(Extracted data entries)
####

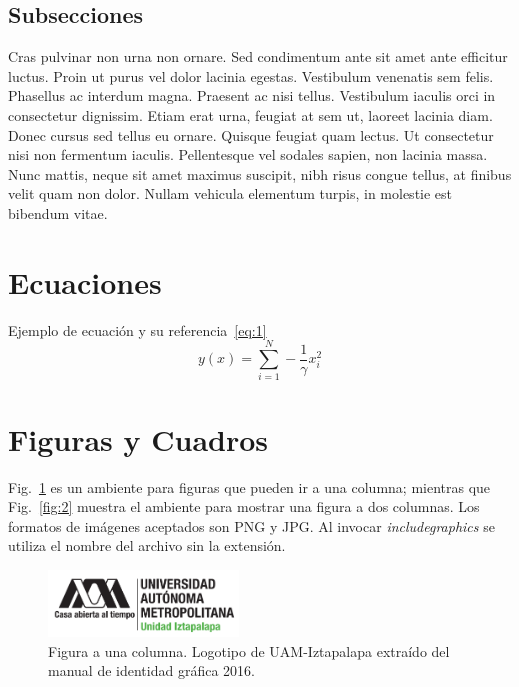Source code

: \documentclass[conference]{IEEEtran}
\begin{document}
\subsection{Subsecciones}
Cras pulvinar non urna non ornare. Sed condimentum ante sit amet ante efficitur luctus. Proin ut purus vel dolor lacinia egestas. Vestibulum venenatis sem felis. Phasellus ac interdum magna. Praesent ac nisi tellus. Vestibulum iaculis orci in consectetur dignissim. Etiam erat urna, feugiat at sem ut, laoreet lacinia diam. Donec cursus sed tellus eu ornare. Quisque feugiat quam lectus. Ut consectetur nisi non fermentum iaculis. Pellentesque vel sodales sapien, non lacinia massa. Nunc mattis, neque sit amet maximus suscipit, nibh risus congue tellus, at finibus velit quam non dolor. Nullam vehicula elementum turpis, in molestie est bibendum vitae.

\section{Ecuaciones}
Ejemplo de ecuación y su referencia~\eqref{eq:1}
\begin{equation}
y(x) = \sum_{i=1}^N -\dfrac{1}{\gamma} x_i^2 \label{eq:1}
\end{equation}


\section{Figuras y Cuadros}\label{FAT}
Fig.~\ref{fig:1} es un ambiente para figuras que pueden ir a una columna; mientras que Fig.~\ref{fig:2} muestra el ambiente para mostrar una figura a dos columnas. Los formatos de imágenes aceptados son PNG y JPG. Al invocar \textit{includegraphics} se utiliza el nombre del archivo sin la extensión.

\begin{figure}[htbp]
\centering
\includegraphics[width=0.45\textwidth]{fig1}
\caption{Figura a una columna. Logotipo de UAM-Iztapalapa extraído del manual de identidad gráfica 2016.}
\label{fig:1}
\end{figure}
\end{document}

####

Lines holding the string "columna" must be copied out of the entries above.

Fig.~\ref{fig:1} es un ambiente para figuras que pueden ir a una columna; mientras que Fig.~\ref{fig:2} muestra el ambiente para mostrar una figura a dos columnas. Los formatos de imágenes aceptados son PNG y JPG. Al invocar \textit{includegraphics} se utiliza el nombre del archivo sin la extensión.
\caption{Figura a una columna. Logotipo de UAM-Iztapalapa extraído del manual de identidad gráfica 2016.}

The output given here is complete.